What does this have to do with failing you ask??? Well the fact of the matter is that I am not the rock. I am not the friend that shows up so that you can cry for 3 hours solid until you are done 6 nights in a row because that is how you are coping with this horribly huge thing that you cannot control. I am the distraction. Huge difference. I can do the crying thing because I am not selfish and I understand that everyone needs a minute to cry it out. I can let anyone do that and I can be serious and quiet as long as you need me to. Here is where my problem comes in: I cannot keep being serious, I need fun and I need laughing. This is how my parents have taught me to live, cope and enjoy life. This is how we deal with tragedy, and this is how we get through it all. Because at the end of the day if you have learned nothing from The Phantom Tollbooth then you were not watching the part when Tock told him to just open the bottle of laughter. I appreciate the need for the anger, the sadness, the tears, the yelling, the throwing, the quiet and for the numb. I honestly do, but when you have spent as much time as I have going through crap you find you attract other people who have also gone through some stuff. Which means you rarely run into someone who hasn’t lost someone before.

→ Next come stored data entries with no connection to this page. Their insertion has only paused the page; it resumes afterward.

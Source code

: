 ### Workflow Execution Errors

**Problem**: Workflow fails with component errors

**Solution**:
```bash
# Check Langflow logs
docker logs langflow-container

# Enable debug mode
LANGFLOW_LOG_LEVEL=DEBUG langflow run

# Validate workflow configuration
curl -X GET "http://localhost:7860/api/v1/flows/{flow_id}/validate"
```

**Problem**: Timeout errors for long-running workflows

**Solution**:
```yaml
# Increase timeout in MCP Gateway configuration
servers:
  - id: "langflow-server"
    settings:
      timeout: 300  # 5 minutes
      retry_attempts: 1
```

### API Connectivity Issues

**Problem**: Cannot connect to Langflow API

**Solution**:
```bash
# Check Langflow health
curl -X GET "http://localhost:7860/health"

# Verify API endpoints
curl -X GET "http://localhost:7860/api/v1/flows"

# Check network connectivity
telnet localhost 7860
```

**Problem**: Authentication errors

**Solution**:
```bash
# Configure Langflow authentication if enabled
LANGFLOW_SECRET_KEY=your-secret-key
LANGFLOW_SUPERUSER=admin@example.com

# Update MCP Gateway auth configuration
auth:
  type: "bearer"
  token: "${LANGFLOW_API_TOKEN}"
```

My boyfriend has never lost someone before. I am finding that whereas I know he is feeling a whole heck of a lot right now I don’t know what I am supposed to do to help. I can prattle on and that is cool but every time he sees me he more or less just falls asleep. So I let him sleep. We aren’t talking. I know I am somewhat closed because he did pick a fight and it hurt my feelings, but I need to move on and I need to snap out of it. It isn’t about me right now, and frankly it isn’t even about us. It is about him, and maybe I am selfish enough to think it would be nice if it was about us sometimes… but it can’t be right now. I am failing to keep that in the front of my mind all of the time. Sometimes I am so keenly aware of what he needs I know it by instinct, but most of the time right now I have no idea and I am stumbling blind. Feeling like a huge lame failure with no knowledge of what to do next, and when you are someone who has seen tragedy happen a lot not knowing how to help someone deal with it is a level of failure I was not expecting…
So for now I am letting him keep me separate, and responding when he talks even if it is awkward and hard, and we clearly don’t know what to say to each other. I will keep letting him fall asleep and be away when he wants to be. Because what else can I do but to keep moving forward, laugh a little, and put one foot in front of the other?